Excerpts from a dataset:
= Beginning of Section =
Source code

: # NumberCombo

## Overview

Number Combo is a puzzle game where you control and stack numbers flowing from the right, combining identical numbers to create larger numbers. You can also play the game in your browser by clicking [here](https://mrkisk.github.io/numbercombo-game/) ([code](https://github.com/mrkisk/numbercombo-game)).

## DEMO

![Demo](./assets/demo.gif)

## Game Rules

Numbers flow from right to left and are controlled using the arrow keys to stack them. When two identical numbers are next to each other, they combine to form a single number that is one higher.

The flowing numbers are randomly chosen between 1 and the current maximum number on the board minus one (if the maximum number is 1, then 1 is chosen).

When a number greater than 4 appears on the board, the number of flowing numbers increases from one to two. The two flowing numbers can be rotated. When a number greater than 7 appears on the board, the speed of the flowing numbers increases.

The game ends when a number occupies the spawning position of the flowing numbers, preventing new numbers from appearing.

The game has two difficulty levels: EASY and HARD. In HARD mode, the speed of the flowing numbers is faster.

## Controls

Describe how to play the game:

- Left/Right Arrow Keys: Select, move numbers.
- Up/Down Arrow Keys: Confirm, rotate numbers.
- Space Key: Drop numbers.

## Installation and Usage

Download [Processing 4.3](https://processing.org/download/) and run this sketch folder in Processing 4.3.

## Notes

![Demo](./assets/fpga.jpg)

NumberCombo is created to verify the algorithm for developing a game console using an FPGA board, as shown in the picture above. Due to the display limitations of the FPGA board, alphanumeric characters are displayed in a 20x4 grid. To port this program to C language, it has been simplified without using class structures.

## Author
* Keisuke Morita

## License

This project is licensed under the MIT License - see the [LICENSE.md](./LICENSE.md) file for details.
= End of Section =
= Beginning of Section =
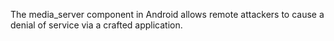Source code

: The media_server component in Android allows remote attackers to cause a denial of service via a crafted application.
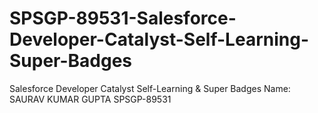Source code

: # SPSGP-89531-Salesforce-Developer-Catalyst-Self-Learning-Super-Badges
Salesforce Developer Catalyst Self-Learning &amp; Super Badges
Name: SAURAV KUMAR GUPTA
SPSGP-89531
= End of Section =
* _Work item_
Please return only the lines above, starting at the line that has "Number Combo is" and ending at the line that has "## Game Rules", keeping both and leaving each one unchanged.

* _Solution for this problem_
Number Combo is a puzzle game where you control and stack numbers flowing from the right, combining identical numbers to create larger numbers. You can also play the game in your browser by clicking [here](https://mrkisk.github.io/numbercombo-game/) ([code](https://github.com/mrkisk/numbercombo-game)).

## DEMO

![Demo](./assets/demo.gif)

## Game Rules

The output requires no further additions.